■ STORED DATA ■

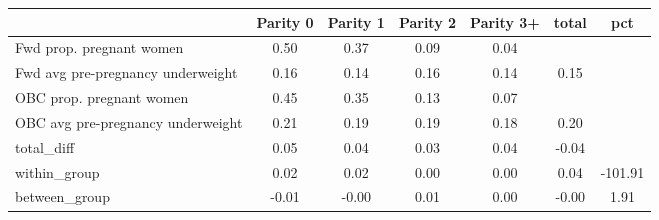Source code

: \begin{tabular}{l*{6}{c}}
\toprule
            &\multicolumn{1}{c}{Parity 0}&\multicolumn{1}{c}{Parity 1}&\multicolumn{1}{c}{Parity 2}&\multicolumn{1}{c}{Parity 3+}&\multicolumn{1}{c}{total}&\multicolumn{1}{c}{pct}\\
\midrule
\midrule
Fwd prop. pregnant women&        0.50&        0.37&        0.09&        0.04&            &            \\
Fwd avg pre-pregnancy underweight&        0.16&        0.14&        0.16&        0.14&        0.15&            \\
OBC prop. pregnant women&        0.45&        0.35&        0.13&        0.07&            &            \\
OBC avg pre-pregnancy underweight&        0.21&        0.19&        0.19&        0.18&        0.20&            \\
total\_diff  &        0.05&        0.04&        0.03&        0.04&       -0.04&            \\
within\_group&        0.02&        0.02&        0.00&        0.00&        0.04&     -101.91\\
between\_group&       -0.01&       -0.00&        0.01&        0.00&       -0.00&        1.91\\
\bottomrule
\end{tabular}
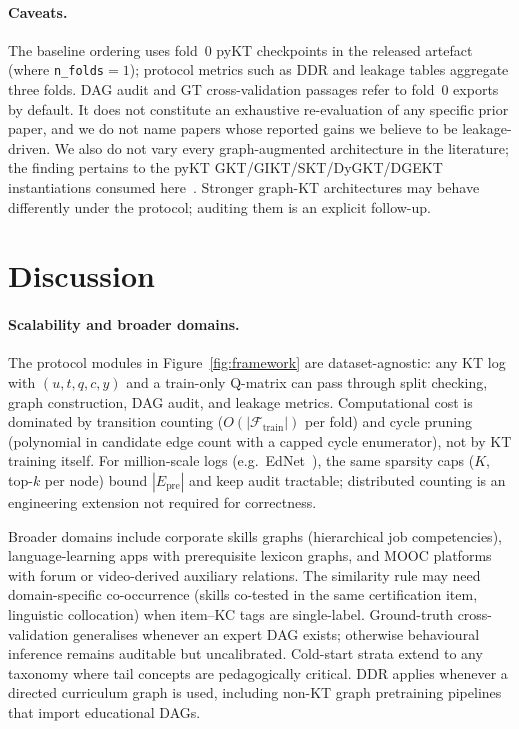 \documentclass[runningheads]{llncs}
\newcommand{\Epre}{\ensuremath{E_{\text{pre}}}}
\newcommand{\DDR}{\textsc{DDR}}
\begin{document}
\paragraph{Caveats.}
The baseline ordering uses fold~0 pyKT checkpoints in the released artefact
(where \texttt{n\_folds}${=}1$); protocol metrics such as \DDR{} and leakage
tables aggregate three folds. DAG audit and GT cross-validation passages refer
to fold~0 exports by default. It does not constitute an exhaustive re-evaluation of any specific
prior paper, and we do not name papers whose reported gains we believe
to be leakage-driven. We also do not vary every graph-augmented architecture
in the literature; the finding pertains to the pyKT GKT/GIKT/SKT/DyGKT/DGEKT
instantiations consumed here~\cite{liu2022pykt}. Stronger graph-KT architectures
\cite{tong2020skt,dygkt2024,dgekt2024} may behave differently under
the protocol; auditing them is an explicit follow-up.
\section{Discussion}
\label{sec:disc}
\paragraph{Scalability and broader domains.}
The protocol modules in Figure~\ref{fig:framework} are dataset-agnostic:
any KT log with $(u,t,q,c,y)$ and a train-only Q-matrix can pass through
split checking, graph construction, DAG audit, and leakage metrics.
Computational cost is dominated by transition counting
($O(|\mathcal{F}_{\text{train}}|)$ per fold) and cycle pruning
(polynomial in candidate edge count with a capped cycle enumerator), not
by KT training itself. For million-scale logs (e.g.\ EdNet~\cite{choi2020ednet}),
the same sparsity caps ($K$, top-$k$ per node) bound $|\Epre|$ and keep
audit tractable; distributed counting is an engineering extension not
required for correctness.

Broader domains include corporate skills graphs (hierarchical job
competencies), language-learning apps with prerequisite lexicon graphs,
and MOOC platforms with forum or video-derived auxiliary relations. The
similarity rule may need domain-specific co-occurrence (skills co-tested
in the same certification item, linguistic collocation) when item--KC
tags are single-label. Ground-truth cross-validation generalises whenever
an expert DAG exists; otherwise behavioural inference remains auditable
but uncalibrated. Cold-start strata extend to any taxonomy where tail
concepts are pedagogically critical. \DDR{} applies whenever a directed
curriculum graph is used, including non-KT graph pretraining pipelines
that import educational DAGs.
\end{document}

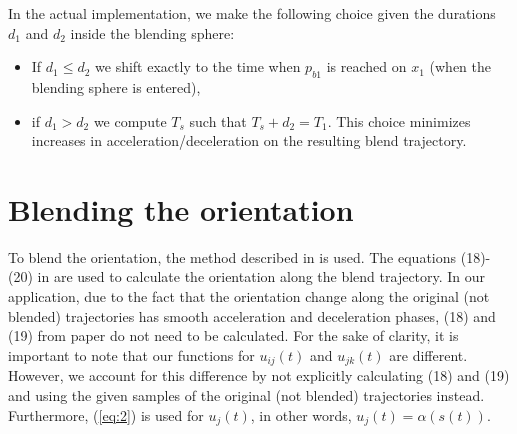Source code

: \documentclass{article}
\begin{document}
In the actual implementation, we make the following choice given the durations $d_1$ and $d_2$ inside the blending sphere:
\begin{itemize}
\item If $d_1\leq d_2$ we shift exactly to the time when $p_{b1}$ is reached on $x_1$ (when the blending sphere is entered),
\item if $d_1>d_2$ we compute $T_s$ such that $T_s+d_2=T_1$. This choice minimizes increases in acceleration/deceleration on the resulting blend trajectory.
\end{itemize}


\section{Blending the orientation}
To blend the orientation, the method described in \cite{dantam2014orientation} is used. The equations (18)-(20) in \cite{dantam2014orientation} are used to calculate the orientation along the blend trajectory. In our application, due to the fact that the orientation change along the original (not blended) trajectories has smooth acceleration and deceleration phases, (18) and (19) from paper \cite{dantam2014orientation} do not need to be calculated.\newline
For the sake of clarity, it is important to note that our functions for $u_{ij}(t)$ and $u_{jk}(t)$ are different. However, we account for this difference by not explicitly calculating (18) and (19) and using the given samples of the original (not blended) trajectories instead. Furthermore,  (\ref{eq:2}) is used for $u_{j}(t)$, in other words, $u_{j}(t) = \alpha(s(t))$.
\end{document}
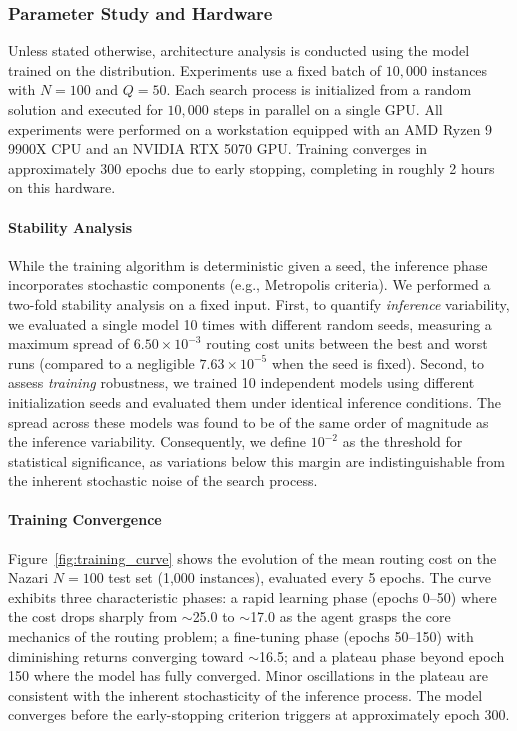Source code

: \documentclass[letterpaper]{article} %
\begin{document}
\subsubsection{Parameter Study and Hardware}
Unless stated otherwise, architecture analysis is conducted using the model trained on the \citet{nazari_reinforcement_2018} distribution. Experiments use a fixed batch of $10{,}000$ instances with $N = 100$ and $Q=50$. Each search process is initialized from a random solution and executed for $10{,}000$ steps in parallel on a single GPU.
All experiments were performed on a workstation equipped with an AMD Ryzen 9 9900X CPU and an NVIDIA RTX 5070 GPU. Training converges in approximately 300 epochs due to early stopping, completing in roughly 2 hours on this hardware.

\paragraph{Stability Analysis}
While the training algorithm is deterministic given a seed, the inference phase incorporates stochastic components (e.g., Metropolis criteria). We performed a two-fold stability analysis on a fixed input. First, to quantify \textit{inference} variability, we evaluated a single model 10 times with different random seeds, measuring a maximum spread of $6.50 \times 10^{-3}$ routing cost units between the best and worst runs (compared to a negligible $7.63 \times 10^{-5}$ when the seed is fixed). Second, to assess \textit{training} robustness, we trained 10 independent models using different initialization seeds and evaluated them under identical inference conditions. The spread across these models was found to be of the same order of magnitude as the inference variability. Consequently, we define $10^{-2}$ as the threshold for statistical significance, as variations below this margin are indistinguishable from the inherent stochastic noise of the search process.

\paragraph{Training Convergence}
Figure~\ref{fig:training_curve} shows the evolution of the mean routing cost on the Nazari $N=100$ test set (1,000 instances), evaluated every 5 epochs. The curve exhibits three characteristic phases: a rapid learning phase (epochs 0--50) where the cost drops sharply from $\sim$25.0 to $\sim$17.0 as the agent grasps the core mechanics of the routing problem; a fine-tuning phase (epochs 50--150) with diminishing returns converging toward $\sim$16.5; and a plateau phase beyond epoch 150 where the model has fully converged. Minor oscillations in the plateau are consistent with the inherent stochasticity of the inference process. The model converges before the early-stopping criterion triggers at approximately epoch 300.
\end{document}
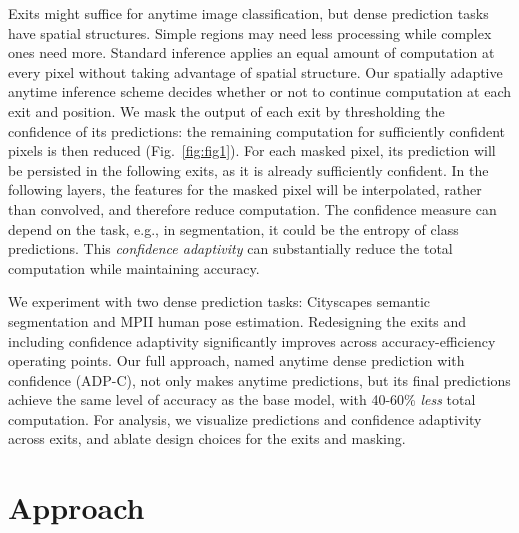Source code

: Exits might suffice for anytime image classification, but dense prediction tasks have spatial structures.
Simple regions may need less processing while complex ones need more.
Standard inference applies an equal amount of computation at every pixel without taking advantage of spatial structure.
Our spatially adaptive anytime inference scheme decides whether or not to continue computation at each exit and position.
We mask the output of each exit by thresholding the confidence of its predictions: the remaining computation for sufficiently confident pixels is then reduced (Fig.~\ref{fig:fig1}).
For each masked pixel, its prediction will be persisted in the following exits, as it is already sufficiently confident.
In the following layers, the features for the masked pixel will be interpolated, rather than convolved, and therefore reduce computation.
The confidence measure can depend on the task, e.g., in segmentation, it could be the entropy of class predictions.
This \emph{confidence adaptivity} can substantially reduce the total computation while maintaining accuracy. 


We experiment with two dense prediction tasks: Cityscapes semantic segmentation and MPII human pose estimation. 
Redesigning the exits and including confidence adaptivity significantly improves across accuracy-efficiency operating points.
Our full approach, named anytime dense prediction with confidence (ADP-C), not only makes anytime predictions, but its final predictions achieve the same level of accuracy as the base model, with 40-60\% \emph{less} total computation.
For analysis, we visualize predictions and confidence adaptivity across exits, and ablate design choices for the exits and masking.


\section{Approach}
\label{sec:approach}

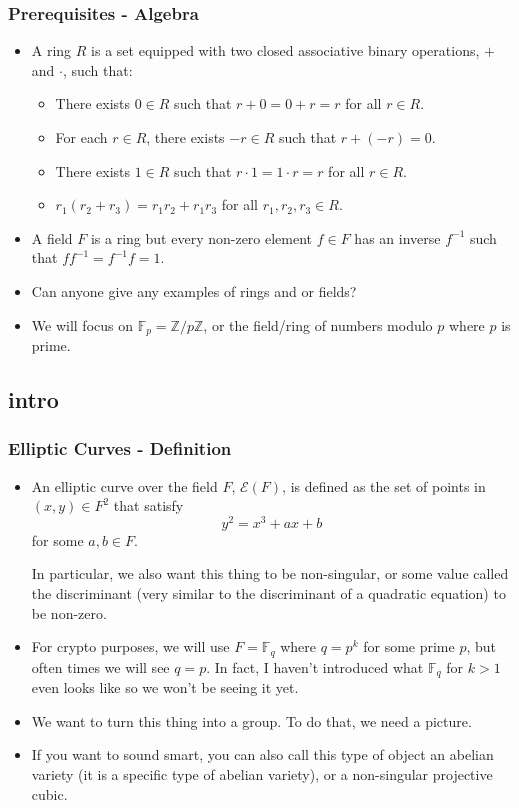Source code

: \documentclass[aspectratio=169,t]{beamer}
\newcommand{\ZZ}{\mathbb{Z}}
\newcommand{\FF}{\mathbb{F}}
\begin{document}
\begin{frame}
\frametitle{Prerequisites - Algebra}
\begin{itemize}
\item
A ring $R$ is a set equipped with two closed associative binary operations, $+$
and $\cdot$, such that:
\begin{itemize}
\item
There exists $0 \in R$ such that $r + 0 = 0 + r = r$ for all $r \in R$.
\item
For each $r \in R$, there exists $-r \in R$ such that $r + (-r) = 0$.
\item
There exists $1 \in R$ such that $r \cdot 1 = 1 \cdot r = r$ for all $r \in R$.
\item
$r_1 (r_2 + r_3) = r_1 r_2 + r_1 r_3$ for all $r_1, r_2, r_3 \in R$.
\end{itemize}
\item
A field $F$ is a ring but every non-zero element $f \in F$ has an inverse
$f^{-1}$ such that $f f^{-1} = f^{-1} f = 1$.
\item
Can anyone give any examples of rings and or fields? \pause
\item
We will focus on $\FF_p = \ZZ / p \ZZ$, or the field/ring of numbers modulo $p$
where $p$ is prime.
\end{itemize}
\end{frame}

\subsection{intro}
\begin{frame}
\frametitle{Elliptic Curves - Definition}
\begin{itemize}
\item
An elliptic curve over the field $F$, $\mathcal{E}(F)$, is defined as the set of
points in $(x, y) \in F^2$ that satisfy
\[ y^2 = x^3 + ax + b \]
for some $a, b \in F$.

In particular, we also want this thing to be non-singular, or some value called
the discriminant (very similar to the discriminant of a quadratic equation) to
be non-zero. \pause
\item
For crypto purposes, we will use $F = \FF_q$ where $q = p^k$ for some prime $p$,
but often times we will see $q = p$. In fact, I haven't introduced what $\FF_q$
for $k > 1$ even looks like so we won't be seeing it yet. \pause
\item
We want to turn this thing into a group. To do that, we need a picture.
\item
If you want to sound smart, you can also call this type of object an abelian
variety (it is a specific type of abelian variety), or a non-singular projective
cubic.
\end{itemize}
\end{frame}
\end{document}
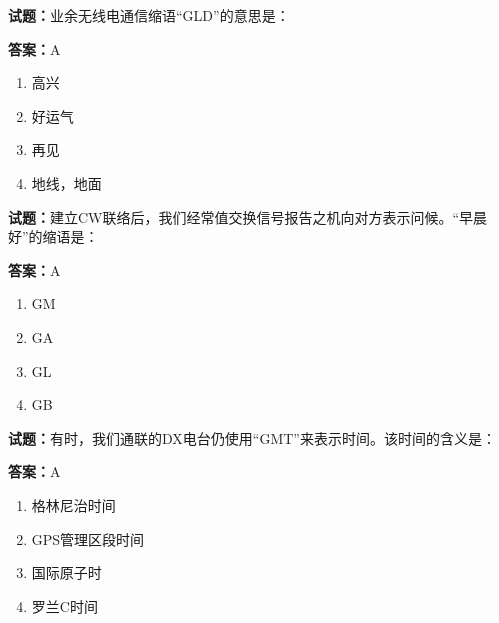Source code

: \documentclass{ctexbook}
\begin{document}




\vspace{1em}

\textbf{试题：}业余无线电通信缩语“GLD”的意思是： 

\textbf{答案：}A 

\begin{enumerate}[leftmargin=3em]
  \item 高兴 

  \item 好运气 

  \item 再见 

  \item 地线，地面 

\end{enumerate}





\vspace{1em}

\textbf{试题：}建立CW联络后，我们经常值交换信号报告之机向对方表示问候。“早晨好”的缩语是： 

\textbf{答案：}A 

\begin{enumerate}[leftmargin=3em]
  \item GM 

  \item GA 

  \item GL 

  \item GB 

\end{enumerate}






\vspace{1em}

\textbf{试题：}有时，我们通联的DX电台仍使用“GMT”来表示时间。该时间的含义是： 

\textbf{答案：}A 

\begin{enumerate}[leftmargin=3em]
  \item 格林尼治时间 

  \item GPS管理区段时间 

  \item 国际原子时 

  \item 罗兰C时间 

\end{enumerate}
\end{document}
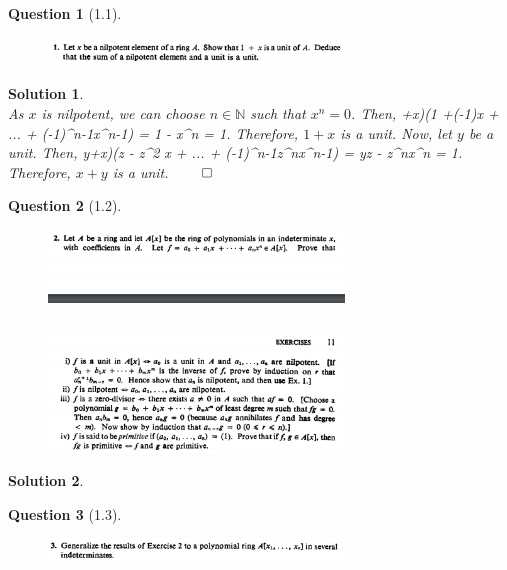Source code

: \documentclass[11pt]{article}
\theoremstyle{plain}
\def\eQb#1\eQe{\begin{eqnarray*}#1\end{eqnarray*}}
\theoremstyle{quest}
\newtheorem*{question}{Question}
\newtheorem*{solution}{Solution}
\begin{document}
\begin{question}[1.1]
\hfill
\begin{figure}[h!]
  \centering
    \includegraphics[width=0.7\textwidth]{d-1-1.png}
\end{figure}
\end{question}
\begin{solution} \hfill \\
As $x$ is nilpotent, we can choose $n \in \mathbb{N}$ such that $x^n = 0$.
Then,
\eQb
(1+x)(1 +(-1)x + ... + (-1)^{n-1}x^{n-1}) = 1 - x^{n} = 1.
\eQe
Therefore, $1+x$ is a unit. Now, let $y$ be a unit. Then, 
\eQb
(y+x)(z - z^2 x + ... + (-1)^{n-1}z^{n}x^{n-1}) = yz - z^{n}x^{n} = 1.
\eQe
Therefore, $x+y$ is a unit. \hfill $\qed$

\end{solution}
\begin{question}[1.2]
\hfill
\begin{figure}[h!]
  \centering
    \includegraphics[width=0.7\textwidth]{d-1-2.png}
\end{figure}
\end{question}
\begin{solution} \hfill \\


\end{solution}
\begin{question}[1.3]
\hfill
\begin{figure}[h!]
  \centering
    \includegraphics[width=0.7\textwidth]{d-1-3.png}
\end{figure}
\end{question}
\end{document}
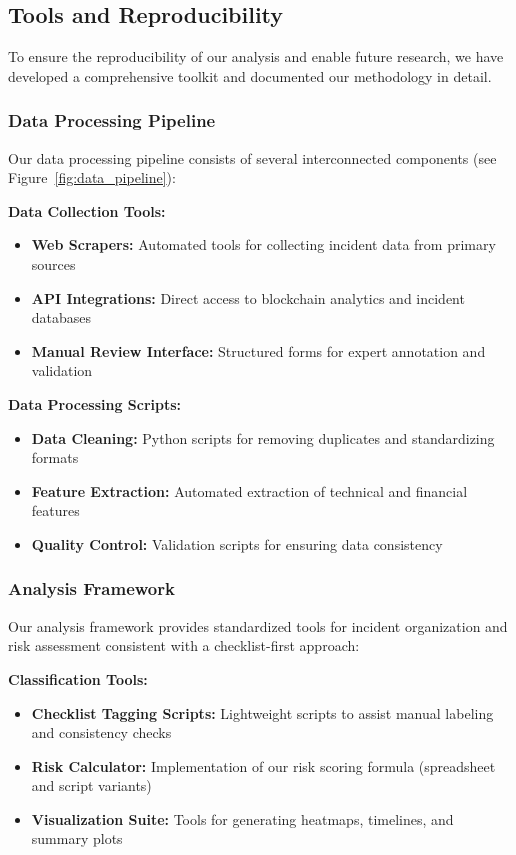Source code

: \subsection{Tools and Reproducibility}
\label{sec:tools_and_reproducibility}

To ensure the reproducibility of our analysis and enable future research, we have developed a comprehensive toolkit and documented our methodology in detail.

\subsubsection{Data Processing Pipeline}
Our data processing pipeline consists of several interconnected components (see Figure~\ref{fig:data_pipeline}):

\textbf{Data Collection Tools:}
\begin{itemize}
    \item \textbf{Web Scrapers:} Automated tools for collecting incident data from primary sources
    \item \textbf{API Integrations:} Direct access to blockchain analytics and incident databases
    \item \textbf{Manual Review Interface:} Structured forms for expert annotation and validation
\end{itemize}

\textbf{Data Processing Scripts:}
\begin{itemize}
    \item \textbf{Data Cleaning:} Python scripts for removing duplicates and standardizing formats
    \item \textbf{Feature Extraction:} Automated extraction of technical and financial features
    \item \textbf{Quality Control:} Validation scripts for ensuring data consistency
\end{itemize}

\subsubsection{Analysis Framework}
Our analysis framework provides standardized tools for incident organization and risk assessment consistent with a checklist-first approach:

\textbf{Classification Tools:}
\begin{itemize}
    \item \textbf{Checklist Tagging Scripts:} Lightweight scripts to assist manual labeling and consistency checks
    \item \textbf{Risk Calculator:} Implementation of our risk scoring formula (spreadsheet and script variants)
    \item \textbf{Visualization Suite:} Tools for generating heatmaps, timelines, and summary plots
\end{itemize}

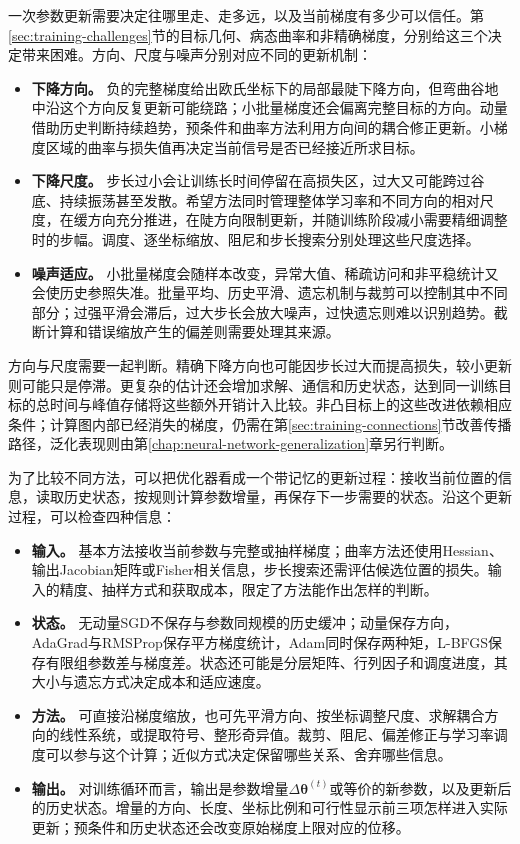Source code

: 一次参数更新需要决定往哪里走、走多远，以及当前梯度有多少可以信任。第\ref{sec:training-challenges}节的目标几何、病态曲率和非精确梯度，分别给这三个决定带来困难。方向、尺度与噪声分别对应不同的更新机制：
\begin{itemize}
  \item \textbf{下降方向。} 负的完整梯度给出欧氏坐标下的局部最陡下降方向，但弯曲谷地中沿这个方向反复更新可能绕路；小批量梯度还会偏离完整目标的方向。动量借助历史判断持续趋势，预条件和曲率方法利用方向间的耦合修正更新。小梯度区域的曲率与损失值再决定当前信号是否已经接近所求目标。
  \item \textbf{下降尺度。} 步长过小会让训练长时间停留在高损失区，过大又可能跨过谷底、持续振荡甚至发散。希望方法同时管理整体学习率和不同方向的相对尺度，在缓方向充分推进，在陡方向限制更新，并随训练阶段减小需要精细调整时的步幅。调度、逐坐标缩放、阻尼和步长搜索分别处理这些尺度选择。
  \item \textbf{噪声适应。} 小批量梯度会随样本改变，异常大值、稀疏访问和非平稳统计又会使历史参照失准。批量平均、历史平滑、遗忘机制与裁剪可以控制其中不同部分；过强平滑会滞后，过大步长会放大噪声，过快遗忘则难以识别趋势。截断计算和错误缩放产生的偏差则需要处理其来源。
\end{itemize}
方向与尺度需要一起判断。精确下降方向也可能因步长过大而提高损失，较小更新则可能只是停滞。更复杂的估计还会增加求解、通信和历史状态，达到同一训练目标的总时间与峰值存储将这些额外开销计入比较。非凸目标上的这些改进依赖相应条件；计算图内部已经消失的梯度，仍需在第\ref{sec:training-connections}节改善传播路径，泛化表现则由第\ref{chap:neural-network-generalization}章另行判断。

为了比较不同方法，可以把优化器看成一个带记忆的更新过程：接收当前位置的信息，读取历史状态，按规则计算参数增量，再保存下一步需要的状态。沿这个更新过程，可以检查四种信息：
\begin{itemize}
  \item \textbf{输入。} 基本方法接收当前参数与完整或抽样梯度；曲率方法还使用Hessian、输出Jacobian矩阵或Fisher相关信息，步长搜索还需评估候选位置的损失。输入的精度、抽样方式和获取成本，限定了方法能作出怎样的判断。
  \item \textbf{状态。} 无动量SGD不保存与参数同规模的历史缓冲；动量保存方向，AdaGrad与RMSProp保存平方梯度统计，Adam同时保存两种矩，L-BFGS保存有限组参数差与梯度差。状态还可能是分层矩阵、行列因子和调度进度，其大小与遗忘方式决定成本和适应速度。
  \item \textbf{方法。} 可直接沿梯度缩放，也可先平滑方向、按坐标调整尺度、求解耦合方向的线性系统，或提取符号、整形奇异值。裁剪、阻尼、偏差修正与学习率调度可以参与这个计算；近似方式决定保留哪些关系、舍弃哪些信息。
  \item \textbf{输出。} 对训练循环而言，输出是参数增量$\Delta\bm\theta^{(t)}$或等价的新参数，以及更新后的历史状态。增量的方向、长度、坐标比例和可行性显示前三项怎样进入实际更新；预条件和历史状态还会改变原始梯度上限对应的位移。
\end{itemize}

■ WHAT TO DO ■
Give an exact copy of the lines above from the line with "to fold~0 exports" up to and including the line with "that import educational DAGs.", and leave everything else out.

■ TASK ANSWER ■
to fold~0 exports by default. It does not constitute an exhaustive re-evaluation of any specific
prior paper, and we do not name papers whose reported gains we believe
to be leakage-driven. We also do not vary every graph-augmented architecture
in the literature; the finding pertains to the pyKT GKT/GIKT/SKT/DyGKT/DGEKT
instantiations consumed here~\cite{liu2022pykt}. Stronger graph-KT architectures
\cite{tong2020skt,dygkt2024,dgekt2024} may behave differently under
the protocol; auditing them is an explicit follow-up.
\section{Discussion}
\label{sec:disc}
\paragraph{Scalability and broader domains.}
The protocol modules in Figure~\ref{fig:framework} are dataset-agnostic:
any KT log with $(u,t,q,c,y)$ and a train-only Q-matrix can pass through
split checking, graph construction, DAG audit, and leakage metrics.
Computational cost is dominated by transition counting
($O(|\mathcal{F}_{\text{train}}|)$ per fold) and cycle pruning
(polynomial in candidate edge count with a capped cycle enumerator), not
by KT training itself. For million-scale logs (e.g.\ EdNet~\cite{choi2020ednet}),
the same sparsity caps ($K$, top-$k$ per node) bound $|\Epre|$ and keep
audit tractable; distributed counting is an engineering extension not
required for correctness.

Broader domains include corporate skills graphs (hierarchical job
competencies), language-learning apps with prerequisite lexicon graphs,
and MOOC platforms with forum or video-derived auxiliary relations. The
similarity rule may need domain-specific co-occurrence (skills co-tested
in the same certification item, linguistic collocation) when item--KC
tags are single-label. Ground-truth cross-validation generalises whenever
an expert DAG exists; otherwise behavioural inference remains auditable
but uncalibrated. Cold-start strata extend to any taxonomy where tail
concepts are pedagogically critical. \DDR{} applies whenever a directed
curriculum graph is used, including non-KT graph pretraining pipelines
that import educational DAGs.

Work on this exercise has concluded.